È utile ricordare questo avvertimento, che nel 1969 ha dato Maha Thray
Sithu U Thant, all'epoca segretario generale dell'Onu: “Non vorrei sembrare
troppo catastrofico, ma dalle informazioni di cui posso disporre come
segretario generale si trae una sola conclusione: i Paesi membri dell’ONU hanno
a disposizione A MALAPENA DIECI ANNI per accantonare le proprie dispute e
impegnarsi in un programma globale di arresto della corsa agli armamenti, di
risanamento dell’ambiente, di controllo dell’esplosione demografica, orientando
i propri sforzi verso la problematica dello sviluppo. In caso contrario, c’è da
temere che i problemi menzionati avranno raggiunto, entro il prossimo decennio,
dimensioni tali da porli al di fuori di ogni nostra capacità di controllo”.
Cinquant’anni sono passati invano!
Si può azzardare qualche previsione per il futuro?

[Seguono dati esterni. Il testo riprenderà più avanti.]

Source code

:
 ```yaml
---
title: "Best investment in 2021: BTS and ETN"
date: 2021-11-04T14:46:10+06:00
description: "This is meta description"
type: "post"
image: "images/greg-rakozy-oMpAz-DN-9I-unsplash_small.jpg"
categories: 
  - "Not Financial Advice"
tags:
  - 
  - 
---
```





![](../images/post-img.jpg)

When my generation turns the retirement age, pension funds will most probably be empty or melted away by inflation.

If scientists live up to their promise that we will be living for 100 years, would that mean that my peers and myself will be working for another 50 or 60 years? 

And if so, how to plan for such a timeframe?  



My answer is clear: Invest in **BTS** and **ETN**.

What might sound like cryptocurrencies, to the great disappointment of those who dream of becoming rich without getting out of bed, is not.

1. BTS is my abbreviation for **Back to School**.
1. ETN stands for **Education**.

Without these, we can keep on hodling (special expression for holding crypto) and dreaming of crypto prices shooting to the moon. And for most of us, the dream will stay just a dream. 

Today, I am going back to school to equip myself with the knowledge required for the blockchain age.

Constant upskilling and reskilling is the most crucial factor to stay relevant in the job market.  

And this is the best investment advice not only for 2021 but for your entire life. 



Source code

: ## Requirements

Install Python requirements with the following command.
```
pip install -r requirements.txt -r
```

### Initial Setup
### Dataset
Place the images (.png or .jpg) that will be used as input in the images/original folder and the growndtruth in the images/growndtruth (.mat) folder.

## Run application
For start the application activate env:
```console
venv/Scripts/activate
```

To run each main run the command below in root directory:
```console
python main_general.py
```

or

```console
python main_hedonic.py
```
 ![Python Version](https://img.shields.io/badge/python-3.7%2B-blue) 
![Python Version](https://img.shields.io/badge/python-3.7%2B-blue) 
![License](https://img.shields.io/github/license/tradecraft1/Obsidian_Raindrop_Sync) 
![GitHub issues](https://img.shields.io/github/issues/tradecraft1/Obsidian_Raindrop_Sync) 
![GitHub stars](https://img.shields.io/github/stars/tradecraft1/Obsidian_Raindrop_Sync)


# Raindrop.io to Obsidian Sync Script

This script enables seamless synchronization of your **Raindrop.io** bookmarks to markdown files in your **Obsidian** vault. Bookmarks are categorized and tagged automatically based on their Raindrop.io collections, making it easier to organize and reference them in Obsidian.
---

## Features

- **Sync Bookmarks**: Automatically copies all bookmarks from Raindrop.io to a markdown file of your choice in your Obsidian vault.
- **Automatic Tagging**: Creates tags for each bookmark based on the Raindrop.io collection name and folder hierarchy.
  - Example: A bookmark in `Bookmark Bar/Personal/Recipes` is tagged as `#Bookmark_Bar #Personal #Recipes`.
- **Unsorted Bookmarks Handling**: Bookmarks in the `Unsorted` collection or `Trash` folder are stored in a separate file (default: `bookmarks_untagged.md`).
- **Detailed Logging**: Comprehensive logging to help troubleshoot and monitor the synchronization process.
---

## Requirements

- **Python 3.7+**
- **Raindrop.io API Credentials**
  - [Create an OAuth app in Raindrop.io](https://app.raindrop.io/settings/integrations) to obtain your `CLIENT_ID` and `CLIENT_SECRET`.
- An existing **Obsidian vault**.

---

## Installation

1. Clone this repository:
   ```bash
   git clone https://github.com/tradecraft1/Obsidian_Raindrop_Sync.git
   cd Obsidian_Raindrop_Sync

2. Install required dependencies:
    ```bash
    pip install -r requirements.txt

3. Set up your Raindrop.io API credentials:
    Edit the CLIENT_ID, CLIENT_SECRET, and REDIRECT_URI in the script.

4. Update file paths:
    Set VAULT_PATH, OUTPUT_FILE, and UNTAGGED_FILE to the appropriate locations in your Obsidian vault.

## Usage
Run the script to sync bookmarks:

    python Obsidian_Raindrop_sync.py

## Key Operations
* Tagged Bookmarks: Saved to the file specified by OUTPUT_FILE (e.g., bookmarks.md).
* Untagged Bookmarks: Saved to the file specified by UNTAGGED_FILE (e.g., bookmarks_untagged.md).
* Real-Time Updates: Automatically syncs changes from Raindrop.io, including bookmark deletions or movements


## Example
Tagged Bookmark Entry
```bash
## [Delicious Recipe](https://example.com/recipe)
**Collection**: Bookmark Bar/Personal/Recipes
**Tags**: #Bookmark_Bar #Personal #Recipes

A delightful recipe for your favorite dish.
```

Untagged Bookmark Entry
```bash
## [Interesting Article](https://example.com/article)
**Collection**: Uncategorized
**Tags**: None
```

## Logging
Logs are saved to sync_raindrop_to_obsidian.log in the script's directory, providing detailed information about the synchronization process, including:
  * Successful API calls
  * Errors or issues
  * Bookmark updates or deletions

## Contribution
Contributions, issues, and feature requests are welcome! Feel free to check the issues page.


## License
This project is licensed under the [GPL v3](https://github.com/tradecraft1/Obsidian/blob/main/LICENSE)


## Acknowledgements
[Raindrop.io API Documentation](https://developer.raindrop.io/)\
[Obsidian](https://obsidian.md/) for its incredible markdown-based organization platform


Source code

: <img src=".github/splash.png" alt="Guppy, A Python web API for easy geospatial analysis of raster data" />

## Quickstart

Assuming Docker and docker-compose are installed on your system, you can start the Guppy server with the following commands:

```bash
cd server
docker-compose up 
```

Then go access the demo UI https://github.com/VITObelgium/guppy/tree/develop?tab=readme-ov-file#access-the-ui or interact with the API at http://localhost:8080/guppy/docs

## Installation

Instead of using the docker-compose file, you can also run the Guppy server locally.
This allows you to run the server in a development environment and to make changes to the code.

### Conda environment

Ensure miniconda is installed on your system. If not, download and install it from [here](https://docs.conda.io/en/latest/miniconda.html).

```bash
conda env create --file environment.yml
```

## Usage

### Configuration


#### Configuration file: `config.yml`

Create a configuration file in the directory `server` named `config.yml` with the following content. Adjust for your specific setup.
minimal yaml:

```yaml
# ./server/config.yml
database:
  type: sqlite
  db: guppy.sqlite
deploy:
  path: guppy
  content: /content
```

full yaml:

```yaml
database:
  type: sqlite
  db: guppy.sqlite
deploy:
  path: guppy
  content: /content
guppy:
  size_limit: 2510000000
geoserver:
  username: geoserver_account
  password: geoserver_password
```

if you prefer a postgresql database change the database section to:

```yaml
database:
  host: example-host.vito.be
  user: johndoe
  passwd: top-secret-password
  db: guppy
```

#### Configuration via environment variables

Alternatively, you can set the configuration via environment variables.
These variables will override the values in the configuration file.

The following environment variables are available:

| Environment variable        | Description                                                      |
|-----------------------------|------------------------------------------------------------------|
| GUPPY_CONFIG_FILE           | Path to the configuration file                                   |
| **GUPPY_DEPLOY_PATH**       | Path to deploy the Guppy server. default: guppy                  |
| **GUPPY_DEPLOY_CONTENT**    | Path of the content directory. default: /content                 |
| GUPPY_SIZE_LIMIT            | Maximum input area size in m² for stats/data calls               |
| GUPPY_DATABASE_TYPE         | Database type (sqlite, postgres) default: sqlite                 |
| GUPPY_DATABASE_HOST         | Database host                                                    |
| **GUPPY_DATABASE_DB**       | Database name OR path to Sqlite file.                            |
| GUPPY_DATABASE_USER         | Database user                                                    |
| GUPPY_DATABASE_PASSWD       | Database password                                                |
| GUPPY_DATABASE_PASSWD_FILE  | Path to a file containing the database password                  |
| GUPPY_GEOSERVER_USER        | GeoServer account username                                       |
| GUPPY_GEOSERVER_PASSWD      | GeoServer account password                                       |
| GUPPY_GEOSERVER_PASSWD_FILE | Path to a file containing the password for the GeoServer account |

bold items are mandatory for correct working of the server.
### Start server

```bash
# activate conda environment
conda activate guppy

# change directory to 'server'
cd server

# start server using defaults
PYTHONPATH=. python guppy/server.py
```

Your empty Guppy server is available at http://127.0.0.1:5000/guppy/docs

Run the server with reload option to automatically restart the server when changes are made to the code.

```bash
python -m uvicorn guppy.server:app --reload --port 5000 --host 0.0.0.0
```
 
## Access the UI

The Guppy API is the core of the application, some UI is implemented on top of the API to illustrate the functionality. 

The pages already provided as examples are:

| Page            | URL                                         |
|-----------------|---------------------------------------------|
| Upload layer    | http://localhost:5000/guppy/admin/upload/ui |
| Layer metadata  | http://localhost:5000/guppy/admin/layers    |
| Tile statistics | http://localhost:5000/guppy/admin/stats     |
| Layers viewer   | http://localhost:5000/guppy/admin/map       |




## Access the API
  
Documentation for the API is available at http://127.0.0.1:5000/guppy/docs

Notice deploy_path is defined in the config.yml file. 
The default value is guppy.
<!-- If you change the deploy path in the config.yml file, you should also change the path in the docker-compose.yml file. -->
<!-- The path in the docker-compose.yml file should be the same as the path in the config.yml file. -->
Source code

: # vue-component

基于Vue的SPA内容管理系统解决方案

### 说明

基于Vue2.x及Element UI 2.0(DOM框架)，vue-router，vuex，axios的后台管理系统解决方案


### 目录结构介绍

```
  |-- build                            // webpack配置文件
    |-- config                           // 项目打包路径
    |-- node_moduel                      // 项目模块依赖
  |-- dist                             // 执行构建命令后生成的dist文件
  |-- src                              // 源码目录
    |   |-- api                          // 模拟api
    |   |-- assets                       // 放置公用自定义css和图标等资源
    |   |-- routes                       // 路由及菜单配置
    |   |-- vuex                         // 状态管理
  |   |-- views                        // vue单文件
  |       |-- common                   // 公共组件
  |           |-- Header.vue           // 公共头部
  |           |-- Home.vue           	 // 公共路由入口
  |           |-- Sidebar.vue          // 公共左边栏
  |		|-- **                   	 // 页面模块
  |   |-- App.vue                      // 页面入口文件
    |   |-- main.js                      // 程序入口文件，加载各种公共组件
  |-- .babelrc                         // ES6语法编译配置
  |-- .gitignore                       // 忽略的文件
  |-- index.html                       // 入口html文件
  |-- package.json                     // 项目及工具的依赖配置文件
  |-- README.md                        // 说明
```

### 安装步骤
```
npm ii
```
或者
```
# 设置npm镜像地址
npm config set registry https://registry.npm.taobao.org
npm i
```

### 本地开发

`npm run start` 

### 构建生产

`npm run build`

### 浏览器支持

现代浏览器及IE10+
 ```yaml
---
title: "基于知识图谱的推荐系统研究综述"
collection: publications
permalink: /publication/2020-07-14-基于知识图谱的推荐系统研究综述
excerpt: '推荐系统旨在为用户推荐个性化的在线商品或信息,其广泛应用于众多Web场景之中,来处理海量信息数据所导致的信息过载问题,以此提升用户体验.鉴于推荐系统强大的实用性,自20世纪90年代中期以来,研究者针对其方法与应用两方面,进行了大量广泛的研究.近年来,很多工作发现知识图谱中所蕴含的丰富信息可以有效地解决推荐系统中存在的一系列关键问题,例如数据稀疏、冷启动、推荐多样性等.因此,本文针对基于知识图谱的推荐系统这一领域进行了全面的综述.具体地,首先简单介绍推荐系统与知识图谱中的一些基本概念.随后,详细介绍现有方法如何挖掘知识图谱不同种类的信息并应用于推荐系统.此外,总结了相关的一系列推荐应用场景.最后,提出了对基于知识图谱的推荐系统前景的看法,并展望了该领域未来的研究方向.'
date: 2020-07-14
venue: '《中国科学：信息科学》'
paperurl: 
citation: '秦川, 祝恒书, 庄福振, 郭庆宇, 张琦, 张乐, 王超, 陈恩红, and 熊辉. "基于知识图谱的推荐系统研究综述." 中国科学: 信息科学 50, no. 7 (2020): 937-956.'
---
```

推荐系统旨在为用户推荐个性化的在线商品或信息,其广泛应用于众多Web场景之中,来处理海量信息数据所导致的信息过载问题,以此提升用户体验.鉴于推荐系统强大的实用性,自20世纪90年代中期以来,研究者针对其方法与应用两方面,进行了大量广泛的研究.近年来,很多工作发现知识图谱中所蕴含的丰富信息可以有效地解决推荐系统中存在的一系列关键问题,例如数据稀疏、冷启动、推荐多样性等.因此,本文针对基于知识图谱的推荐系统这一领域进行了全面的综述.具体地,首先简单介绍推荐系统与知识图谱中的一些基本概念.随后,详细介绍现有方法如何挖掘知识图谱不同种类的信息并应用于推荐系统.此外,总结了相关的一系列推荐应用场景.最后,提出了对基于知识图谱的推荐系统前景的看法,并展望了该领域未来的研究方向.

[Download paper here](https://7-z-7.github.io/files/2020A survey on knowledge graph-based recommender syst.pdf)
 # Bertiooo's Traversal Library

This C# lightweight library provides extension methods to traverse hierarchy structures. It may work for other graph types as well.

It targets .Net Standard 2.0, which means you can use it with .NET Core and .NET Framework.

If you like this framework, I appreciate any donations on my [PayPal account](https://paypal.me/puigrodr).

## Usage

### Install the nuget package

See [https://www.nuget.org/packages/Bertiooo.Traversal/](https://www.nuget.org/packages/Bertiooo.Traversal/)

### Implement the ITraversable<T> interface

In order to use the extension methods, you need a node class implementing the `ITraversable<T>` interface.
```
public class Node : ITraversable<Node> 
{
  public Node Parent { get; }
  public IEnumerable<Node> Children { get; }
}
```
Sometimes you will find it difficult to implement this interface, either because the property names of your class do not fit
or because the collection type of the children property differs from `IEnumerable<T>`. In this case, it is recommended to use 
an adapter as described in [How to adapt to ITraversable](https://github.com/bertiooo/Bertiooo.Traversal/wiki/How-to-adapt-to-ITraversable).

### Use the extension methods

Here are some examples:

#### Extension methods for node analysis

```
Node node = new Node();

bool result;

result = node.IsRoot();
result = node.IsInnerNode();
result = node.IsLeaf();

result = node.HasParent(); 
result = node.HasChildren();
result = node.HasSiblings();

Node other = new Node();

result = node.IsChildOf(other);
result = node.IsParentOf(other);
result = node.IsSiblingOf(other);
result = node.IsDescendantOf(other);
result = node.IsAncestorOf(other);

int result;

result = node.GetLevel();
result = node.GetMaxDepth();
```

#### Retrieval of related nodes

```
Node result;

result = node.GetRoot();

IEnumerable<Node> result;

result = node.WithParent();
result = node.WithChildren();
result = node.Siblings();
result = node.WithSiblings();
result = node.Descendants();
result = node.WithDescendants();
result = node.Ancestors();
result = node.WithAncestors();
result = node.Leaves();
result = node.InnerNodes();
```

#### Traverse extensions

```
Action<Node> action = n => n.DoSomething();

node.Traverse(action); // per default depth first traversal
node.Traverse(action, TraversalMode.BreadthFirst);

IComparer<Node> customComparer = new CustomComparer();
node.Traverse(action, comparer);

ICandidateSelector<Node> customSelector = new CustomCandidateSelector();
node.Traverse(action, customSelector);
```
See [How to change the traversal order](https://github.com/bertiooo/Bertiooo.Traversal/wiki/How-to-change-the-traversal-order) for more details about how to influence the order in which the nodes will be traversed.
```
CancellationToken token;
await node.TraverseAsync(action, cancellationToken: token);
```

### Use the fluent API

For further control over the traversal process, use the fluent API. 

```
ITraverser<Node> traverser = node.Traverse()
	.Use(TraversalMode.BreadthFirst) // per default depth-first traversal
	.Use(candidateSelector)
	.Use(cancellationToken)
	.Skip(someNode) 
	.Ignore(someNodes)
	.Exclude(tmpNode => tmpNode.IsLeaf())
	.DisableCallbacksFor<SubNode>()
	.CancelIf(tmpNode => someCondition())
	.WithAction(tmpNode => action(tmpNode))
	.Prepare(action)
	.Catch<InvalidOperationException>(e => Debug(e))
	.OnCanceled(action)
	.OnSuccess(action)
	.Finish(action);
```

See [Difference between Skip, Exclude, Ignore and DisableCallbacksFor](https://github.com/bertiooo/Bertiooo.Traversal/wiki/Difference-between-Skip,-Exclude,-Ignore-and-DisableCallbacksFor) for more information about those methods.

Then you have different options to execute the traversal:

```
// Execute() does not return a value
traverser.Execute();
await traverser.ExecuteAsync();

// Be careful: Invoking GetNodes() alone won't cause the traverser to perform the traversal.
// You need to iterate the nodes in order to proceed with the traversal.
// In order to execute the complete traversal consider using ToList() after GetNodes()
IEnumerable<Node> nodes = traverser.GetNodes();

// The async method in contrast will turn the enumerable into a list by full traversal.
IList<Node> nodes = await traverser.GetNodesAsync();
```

Ognuno può fare le ipotesi che crede, ma tenterò di schematizzarle in tre
voci:
- Lo
sviluppo economico continua ad oltranza fino a manifestazioni palesi di
impossibilità, in un mondo terribilmente degradato;
- Il
sistema ha un periodo di transizione (con probabili eventi traumatici),
seguìto dalla nascita di culture con filosofie diverse,
non-antropocentriche e non-materialiste;
- Il
sistema si porta gradualmente e dolcemente verso una situazione
stazionaria con la fine delle premesse di pensiero che l’hanno generato (antropocentrismo e materialismo).
La prima ipotesi è la più tragica, ed è quella perseguita dalle autorità
“ufficiali”. La seconda mi sembra la più probabile. La terza è la più
ottimista, ma è assai poco probabile, perché non c’è più tempo. Il nostro
sforzo dovrebbe essere quindi quello di rendere meno traumatico possibile il
periodo di transizione della seconda ipotesi. Non è un impegno da poco.